WHAT THE TASK REQUIRES » Over all lines in the data below, count those holding "onstren" and give only the result.

RECORDS SUPPLIED »

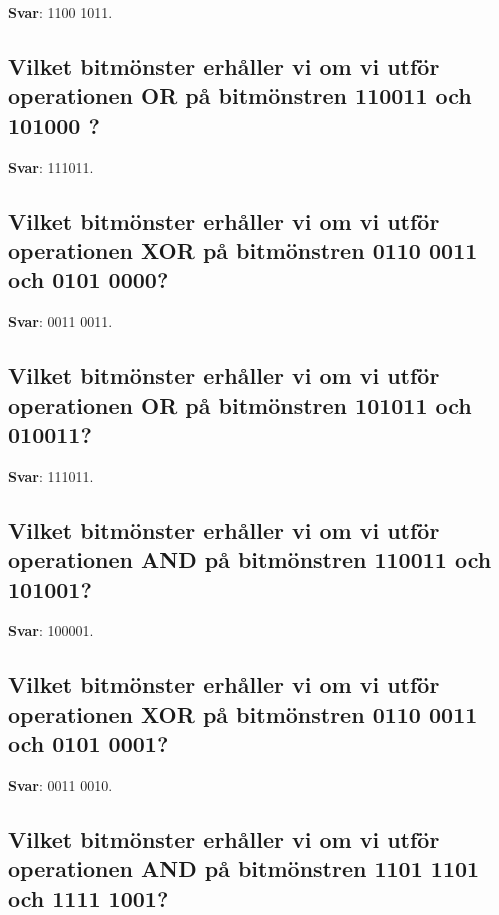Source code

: \documentclass[a4paper,11pt,oneside]{article}
\begin{document}
\begin{sloppypar}
\textbf{Svar}: 1100 1011.



\subsection{Vilket bitm\"onster erh\r{a}ller vi om vi utf\"or operationen OR p\r{a} bitm\"onstren 110011 och 101000 ?}

\label{q:412:sa:sv:True}

\textbf{Svar}: 111011.



\subsection{Vilket bitm\"onster erh\r{a}ller vi om vi utf\"or operationen XOR p\r{a} bitm\"onstren 0110 0011 och 0101 0000?}

\label{q:413:sa:sv:True}

\textbf{Svar}: 0011 0011.



\subsection{Vilket bitm\"onster erh\r{a}ller vi om vi utf\"or operationen OR p\r{a} bitm\"onstren 101011 och 010011?}

\label{q:414:sa:sv:True}

\textbf{Svar}: 111011.



\subsection{Vilket bitm\"onster erh\r{a}ller vi om vi utf\"or operationen AND p\r{a} bitm\"onstren 110011 och 101001?}

\label{q:415:sa:sv:True}

\textbf{Svar}: 100001.



\subsection{Vilket bitm\"onster erh\r{a}ller vi om vi utf\"or operationen XOR p\r{a} bitm\"onstren 0110 0011 och 0101 0001?}

\label{q:416:sa:sv:True}

\textbf{Svar}: 0011 0010.



\subsection{Vilket bitm\"onster erh\r{a}ller vi om vi utf\"or operationen AND p\r{a} bitm\"onstren 1101 1101 och 1111 1001?}


\end{sloppypar}
\end{document}
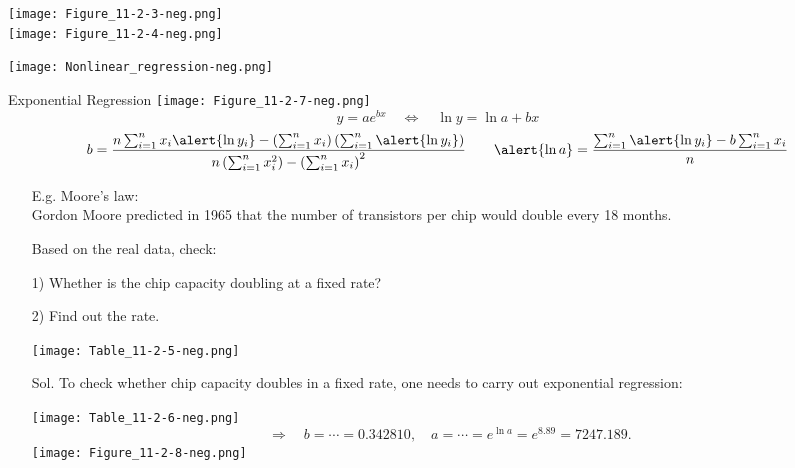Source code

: \begin{frame}
\centering
\texttt{[image: Figure\_11-2-3-neg.png]}
\\
\texttt{[image: Figure\_11-2-4-neg.png]}
\end{frame}
\begin{frame}
	\centering
\texttt{[image: Nonlinear\_regression-neg.png]}
\end{frame}
\begin{frame}{Exponential Regression}
\centering
\texttt{[image: Figure\_11-2-7-neg.png]}
\vfill
\[
y=a e^{bx} \quad \Longleftrightarrow \quad \ln y = \ln a + b x
\]
\vfill
\[
b= \frac{n\sum_{i=1}^n x_i\alert{\ln y_i} - \left(\sum_{i=1}^n x_i\right)\left(\sum_{i=1}^n \alert{\ln y_i}\right)}{n\left(\sum_{i=1}^n x_i^2\right)-\left(\sum_{i=1}^n x_i\right)^2}
\qquad
\alert{\ln a} =  \frac{\sum_{i=1}^n\alert{\ln y_i}-b\sum_{i=1}^nx_i}{n}
\]
\end{frame}
\begin{frame}

\begin{enumerate}
\item[E.g.] Moore's law: \\[1em]
Gordon Moore predicted in 1965 that the number of transistors per chip would double every 18 months. \\[1em]
\item[] Based on the real data, check:
\item[] 1) Whether is the chip capacity doubling at a fixed rate?
\item[] 2) Find out the rate.
\vfill
\begin{center}
\texttt{[image: Table\_11-2-5-neg.png]}
\end{center}
\end{enumerate}
\end{frame}
\begin{frame}

\begin{enumerate}
\item[Sol.] To check whether chip capacity doubles in a fixed rate, one needs to
carry out exponential regression:
\vfill
\begin{center}
\texttt{[image: Table\_11-2-6-neg.png]}
\vfill
\[
\Longrightarrow\quad	b = \cdots = 0.342810, \quad a = \cdots = e^{\ln a} = e^{8.89} = 7247.189.
\]
\vfill
\texttt{[image: Figure\_11-2-8-neg.png]}
\end{center}
\end{enumerate}
\end{frame}
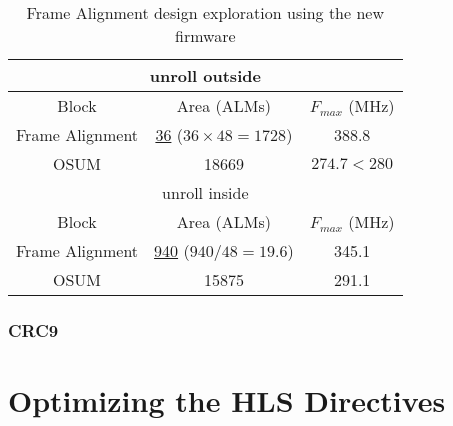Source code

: \begin{table}[ht]
    \centering
    \begin{tabular}{|c|c|c|}
        \hline
        \hline
        \multicolumn{3}{|c|}{unroll outside} \\
        \hline
        Block & Area (ALMs) & \(F_{max}\) (MHz) \\
        \hline
        Frame Alignment & \underline{36} (\(36\times48=1728\)) & 388.8 \\
        OSUM & 18669 & \(274.7 < 280\) \\
        \hline
        \hline
        \multicolumn{3}{|c|}{unroll inside} \\
        \hline
        Block & Area (ALMs) & \(F_{max}\) (MHz) \\
        \hline
        Frame Alignment & \underline{940} (\(940/48=19.6\))& 345.1\\
        OSUM & 15875 & 291.1\\
        \hline
    \end{tabular}
    \caption{Frame Alignment design exploration using the new firmware}
    \label{tab:new-frame-alignment-optimization}
\end{table}

\subsubsection{CRC9}

\section{Optimizing the HLS Directives}
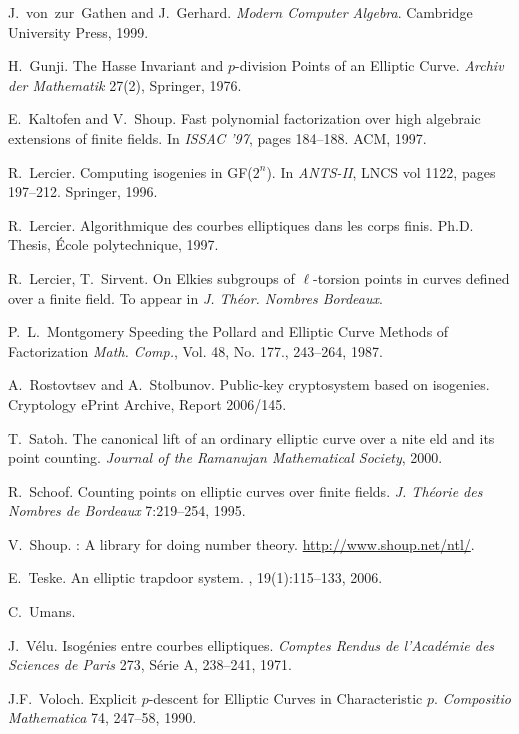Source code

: \begin{thebibliography}{AAAA00}
  J.~von~zur~Gathen and J.~Gerhard. 
  \newblock \emph{Modern Computer Algebra}. 
  \newblock Cambridge University Press, 1999.

H.~Gunji.
    \newblock The Hasse Invariant and $p$-division Points of an Elliptic Curve.
  \newblock \emph{Archiv der Mathematik} 27(2), Springer, 1976.

  E.~Kaltofen and V.~Shoup.
  \newblock Fast polynomial factorization over high algebraic extensions
  of finite fields.
  \newblock In \emph{ISSAC '97}, pages 184--188. ACM, 1997.

  R.~Lercier.
  \newblock Computing isogenies in GF($2^n$).
  \newblock In {\em ANTS-II}, LNCS vol 1122, pages 197--212. Springer, 1996.

  R.~Lercier.
  \newblock Algorithmique des courbes elliptiques dans les corps finis. 
  \newblock Ph.D. Thesis, {\'E}cole polytechnique, 1997.

  R.~Lercier, T.~Sirvent.
  \newblock On Elkies subgroups of $\ell$-torsion points in curves defined over
  a finite field.
  \newblock To appear in {\em J. Th\'eor. Nombres Bordeaux}.

  P.~L.~Montgomery
  \newblock Speeding the Pollard and Elliptic Curve Methods of Factorization
  \newblock \emph{Math. Comp.}, Vol. 48, No. 177., 243--264, 1987.

  A.~Rostovtsev and A.~Stolbunov.
  \newblock Public-key cryptosystem based on isogenies.
  \newblock Cryptology ePrint Archive, Report 2006/145.
  
  T.~Satoh.
  \newblock The canonical lift of an ordinary elliptic curve over a nite eld and its point counting.
  \newblock \emph{Journal of the Ramanujan Mathematical Society}, 2000.

  R.~Schoof.
  \newblock Counting points on elliptic curves over finite fields.
  \newblock \emph{J. Théorie des Nombres de Bordeaux} 7:219--254, 1995.

  V.~Shoup.
  : A library for doing number theory.
  \newblock \url{http://www.shoup.net/ntl/}.

  E.~Teske.
  \newblock An elliptic trapdoor system.
  , 19(1):115--133, 2006.

  C.~Umans.
  \newblock \todo
  \newblock \todo

J.~V\'elu.
  \newblock Isogénies entre courbes elliptiques.
  \newblock \emph{Comptes Rendus de l'Académie des Sciences de Paris} 273,
  Série A, 238--241, 1971.

J.F.~Voloch.
  \newblock Explicit $p$-descent for Elliptic Curves in Characteristic $p$.
  \newblock \emph{Compositio Mathematica} 74, 247--58, 1990.
  
\end{thebibliography}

WRITTEN SOLUTION » 6